"Love like there's no tomorrow, and if tomorrow comes, love again." Max Lucado
Last spring our Pastor talked about wartime marriages in marriage class. They knew the value of time. They also knew there was a good chance they didn't have much of it.
In America, we tend to take time for granted. People can live long, healthy lives. People usually do live long, healthy lives. But we aren't guaranteed those long, healthy lives. The Bible says life is short, like a vapor. (James 4:14)

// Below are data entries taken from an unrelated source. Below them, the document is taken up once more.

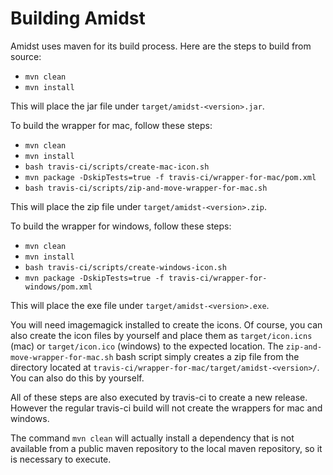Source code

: Building Amidst
=====

Amidst uses maven for its build process. Here are the steps to build from source:

* `mvn clean`
* `mvn install`
 
This will place the jar file under `target/amidst-<version>.jar`.

To build the wrapper for mac, follow these steps:

* `mvn clean`
* `mvn install`
* `bash travis-ci/scripts/create-mac-icon.sh`
* `mvn package -DskipTests=true -f travis-ci/wrapper-for-mac/pom.xml`
* `bash travis-ci/scripts/zip-and-move-wrapper-for-mac.sh`

This will place the zip file under `target/amidst-<version>.zip`.

To build the wrapper for windows, follow these steps:

* `mvn clean`
* `mvn install`
* `bash travis-ci/scripts/create-windows-icon.sh`
* `mvn package -DskipTests=true -f travis-ci/wrapper-for-windows/pom.xml`

This will place the exe file under `target/amidst-<version>.exe`.

You will need imagemagick installed to create the icons. Of course, you can also create the icon files by yourself and place them as `target/icon.icns` (mac) or  `target/icon.ico` (windows) to the expected location. The `zip-and-move-wrapper-for-mac.sh` bash script simply creates a zip file from the directory located at `travis-ci/wrapper-for-mac/target/amidst-<version>/`. You can also do this by yourself.

All of these steps are also executed by travis-ci to create a new release. However the regular travis-ci build will not create the wrappers for mac and windows.

The command `mvn clean` will actually install a dependency that is not available from a public maven repository to the local maven repository, so it is necessary to execute.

I want to nurture my marriage every single day. I don't want to assume that I can do it tomorrow because we might not have tomorrow. Now honestly, I can't focus on this thought to any extreme because then I get sad and fearful about tomorrow instead of motivated to make the most of today. But the concept must be there. We are not promised fifty years together. Or even seven. We have today.
So what can I do to nurture my marriage today? What can I do to love my husband?

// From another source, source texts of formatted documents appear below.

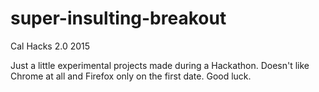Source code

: # super-insulting-breakout
Cal Hacks 2.0 2015

Just a little experimental projects made during a Hackathon. Doesn't like Chrome at all and Firefox only on the first date. Good luck.
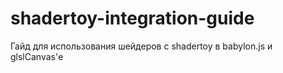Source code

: # shadertoy-integration-guide
Гайд для использования шейдеров с shadertoy в babylon.js и glslCanvas'е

1. Smile at him. When he wakes up. When he comes home. When I talk on the phone (seriously, it makes a difference in your voice!). When we're mobilizing the troops for battle (i.e. corralling the children). When I'm tired. When he's discouraged.
2. Touch him! Pat his arm. Rub his shoulder. Kiss him. Give him a hug.

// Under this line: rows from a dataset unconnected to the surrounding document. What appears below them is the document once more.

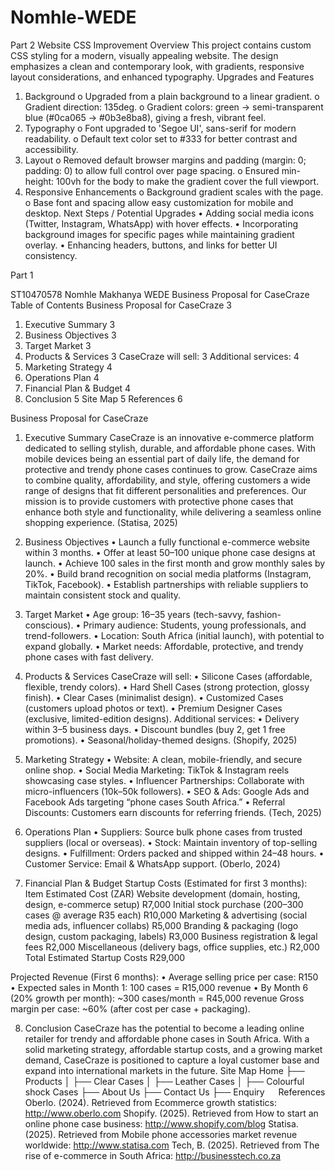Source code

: # Nomhle-WEDE 
Part 2
Website CSS Improvement
Overview
This project contains custom CSS styling for a modern, visually appealing website. The design emphasizes a clean and contemporary look, with gradients, responsive layout considerations, and enhanced typography.
Upgrades and Features
1.	Background
o	Upgraded from a plain background to a linear gradient.
o	Gradient direction: 135deg.
o	Gradient colors: green → semi-transparent blue (#0ca065 → #0b3e8ba8), giving a fresh, vibrant feel.
2.	Typography
o	Font upgraded to 'Segoe UI', sans-serif for modern readability.
o	Default text color set to #333 for better contrast and accessibility.
3.	Layout
o	Removed default browser margins and padding (margin: 0; padding: 0) to allow full control over page spacing.
o	Ensured min-height: 100vh for the body to make the gradient cover the full viewport.
4.	Responsive Enhancements
o	Background gradient scales with the page.
o	Base font and spacing allow easy customization for mobile and desktop.
Next Steps / Potential Upgrades
•	Adding social media icons (Twitter, Instagram, WhatsApp) with hover effects.
•	Incorporating background images for specific pages while maintaining gradient overlay.
•	Enhancing headers, buttons, and links for better UI consistency.







Part 1

ST10470578
Nomhle Makhanya
WEDE Business Proposal for CaseCraze
Table of Contents
Business Proposal for CaseCraze	3
1. Executive Summary	3
2. Business Objectives	3
3. Target Market	3
4. Products & Services	3
CaseCraze will sell:	3
Additional services:	4
5. Marketing Strategy	4
6. Operations Plan	4
7. Financial Plan & Budget	4
8. Conclusion	5
Site Map	5
References	6


Business Proposal for CaseCraze
1. Executive Summary
CaseCraze is an innovative e-commerce platform dedicated to selling stylish, durable, and affordable phone cases. With mobile devices being an essential part of daily life, the demand for protective and trendy phone cases continues to grow. CaseCraze aims to combine quality, affordability, and style, offering customers a wide range of designs that fit different personalities and preferences.
Our mission is to provide customers with protective phone cases that enhance both style and functionality, while delivering a seamless online shopping experience. (Statisa, 2025)

2. Business Objectives
•	Launch a fully functional e-commerce website within 3 months.
•	Offer at least 50–100 unique phone case designs at launch.
•	Achieve 100 sales in the first month and grow monthly sales by 20%.
•	Build brand recognition on social media platforms (Instagram, TikTok, Facebook).
•	Establish partnerships with reliable suppliers to maintain consistent stock and quality.

3. Target Market
•	Age group: 16–35 years (tech-savvy, fashion-conscious).
•	Primary audience: Students, young professionals, and trend-followers.
•	Location: South Africa (initial launch), with potential to expand globally.
•	Market needs: Affordable, protective, and trendy phone cases with fast delivery.

4. Products & Services
CaseCraze will sell:
•	Silicone Cases (affordable, flexible, trendy colors).
•	Hard Shell Cases (strong protection, glossy finish).
•	Clear Cases (minimalist design).
•	Customized Cases (customers upload photos or text).
•	Premium Designer Cases (exclusive, limited-edition designs).
Additional services:
•	Delivery within 3–5 business days.
•	Discount bundles (buy 2, get 1 free promotions).
•	Seasonal/holiday-themed designs. (Shopify, 2025)

5. Marketing Strategy
•	Website: A clean, mobile-friendly, and secure online shop.
•	Social Media Marketing: TikTok & Instagram reels showcasing case styles.
•	Influencer Partnerships: Collaborate with micro-influencers (10k–50k followers).
•	SEO & Ads: Google Ads and Facebook Ads targeting “phone cases South Africa.”
•	Referral Discounts: Customers earn discounts for referring friends. (Tech, 2025)

6. Operations Plan
•	Suppliers: Source bulk phone cases from trusted suppliers (local or overseas).
•	Stock: Maintain inventory of top-selling designs.
•	Fulfillment: Orders packed and shipped within 24–48 hours.
•	Customer Service: Email & WhatsApp support. (Oberlo, 2024)

7. Financial Plan & Budget
Startup Costs (Estimated for first 3 months):
Item	Estimated Cost (ZAR)
Website development (domain, hosting, design, e-commerce setup)	R7,000
Initial stock purchase (200–300 cases @ average R35 each)	R10,000
Marketing & advertising (social media ads, influencer collabs)	R5,000
Branding & packaging (logo design, custom packaging, labels)	R3,000
Business registration & legal fees	R2,000
Miscellaneous (delivery bags, office supplies, etc.)	R2,000
Total Estimated Startup Costs	R29,000

Projected Revenue (First 6 months):
•	Average selling price per case: R150
•	Expected sales in Month 1: 100 cases = R15,000 revenue
•	By Month 6 (20% growth per month): ~300 cases/month = R45,000 revenue
Gross margin per case: ~60% (after cost per case + packaging).

8. Conclusion
CaseCraze has the potential to become a leading online retailer for trendy and affordable phone cases in South Africa. With a solid marketing strategy, affordable startup costs, and a growing market demand, CaseCraze is positioned to capture a loyal customer base and expand into international markets in the future.
Site Map
Home
├── Products
│   ├── Clear Cases
│   ├── Leather Cases
│   ├── Colourful shock Cases
├── About Us
├── Contact Us
├── Enquiry
 
References
Oberlo. (2024). Retrieved from Ecommerce growth statistics: http://www.oberlo.com
Shopify. (2025). Retrieved from How to start an online phone case business: http://www.shopify.com/blog
Statisa. (2025). Retrieved from Mobile phone accessories market revenue worldwide: http://www.statisa.com
Tech, B. (2025). Retrieved from The rise of e-commerce in South Africa: http://businesstech.co.za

3. Listen to him. My husband has lots of stories. Stories about work mostly. And those are stories about his life. I want to hear him. I want him to know he's important to me.
4. Laugh with him. We are constantly doing ridiculous things and cracking each other up. We'll probably embarrass our kids when they are older.
5. Care for him. For me, this means clean clothes. Dinner when he comes home (at least the promise of dinner cooking!). A reasonably clean, if somewhat messy, house.
6. Moderate our home. What does this mean? I was sick last week and I observed something. My husband needs me as a buffer. He needs my creativity for spending time with our kids. He needs my energy for being excited about our life.
7. Be happy. My husband desires my happiness. I cannot depend on him to make him happy but I can give him the gift of my joy.
8. Make him the focus. When it comes to our marriage I can focus on him or I can focus on me. I want to make him the focus and die to self.
And then I want to do these things day after day after day.
Because one of those days will be the last one.